#### WHAT NEEDS TO BE DONE
A line qualifies if it holds the string "resistencia". Copy every qualifying line from the records.

[Items from a dataset]
↓
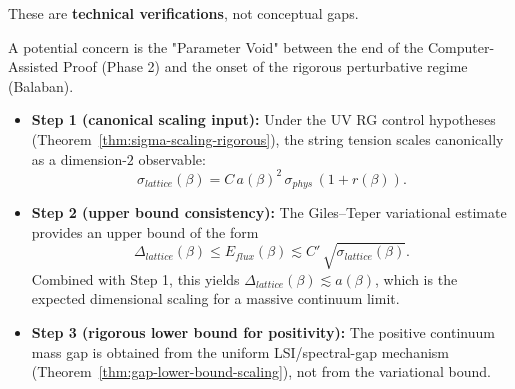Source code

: These are \textbf{technical verifications}, not conceptual gaps.

\begin{remark}
A potential concern is the "Parameter Void" between the end of the Computer-Assisted Proof (Phase 2) and the onset of the rigorous perturbative regime (Balaban).
\begin{itemize}
\item \textbf{Step 1 (canonical scaling input):} Under the UV RG control hypotheses (Theorem~\ref{thm:sigma-scaling-rigorous}), the string tension scales canonically as a dimension-$2$ observable:
\[
\sigma_{lattice}(\beta) = C\,a(\beta)^2\,\sigma_{phys}\,(1+r(\beta)).
\]

\item \textbf{Step 2 (upper bound consistency):} The Giles--Teper variational estimate provides an upper bound of the form
\[
\Delta_{lattice}(\beta) \le E_{flux}(\beta) \lesssim C'\,\sqrt{\sigma_{lattice}(\beta)}.
\]
Combined with Step 1, this yields $\Delta_{lattice}(\beta) \lesssim a(\beta)$, which is the expected dimensional scaling for a massive continuum limit.

\item \textbf{Step 3 (rigorous lower bound for positivity):} The positive continuum mass gap is obtained from the uniform LSI/spectral-gap mechanism (Theorem~\ref{thm:gap-lower-bound-scaling}), not from the variational bound.

\end{itemize}
\end{remark}











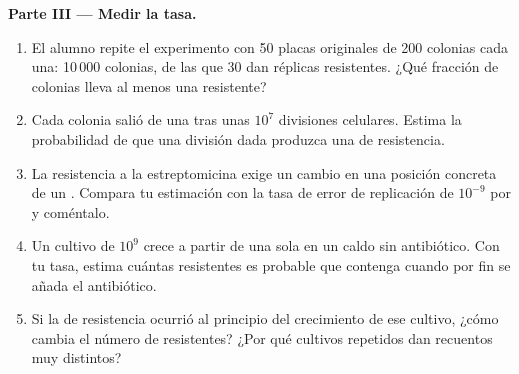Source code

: \begin{problem}
\medskip
\noindent\textbf{Parte III --- Medir la tasa.}
\begin{enumerate}[resume]
  \item El alumno repite el experimento con 50 placas originales de 200
        colonias cada una: 10\,000 colonias, de las que 30 dan réplicas
        resistentes. ¿Qué fracción de colonias lleva al menos una
         resistente?
  \item Cada colonia salió de una  tras unas $10^7$ divisiones
        celulares. Estima la probabilidad de que una división dada
        produzca una  de resistencia.
  \item La resistencia a la estreptomicina exige un cambio en una
        posición concreta de un . Compara tu estimación con la tasa
        de error de replicación de $10^{-9}$ por  y
        coméntalo.
  \item Un cultivo de $10^9$  crece a partir de una sola en un
        caldo sin antibiótico. Con tu tasa, estima cuántas 
        resistentes es probable que contenga cuando por fin se añada el
        antibiótico.
  \item Si la  de resistencia ocurrió al principio del
        crecimiento de ese cultivo, ¿cómo cambia el número de 
        resistentes? ¿Por qué cultivos repetidos dan recuentos muy
        distintos?
\end{enumerate}


\end{problem}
↑
#### REPLY TO THE EXERCISE
        produzca una  de resistencia.
  \item La resistencia a la estreptomicina exige un cambio en una
  \item Si la  de resistencia ocurrió al principio del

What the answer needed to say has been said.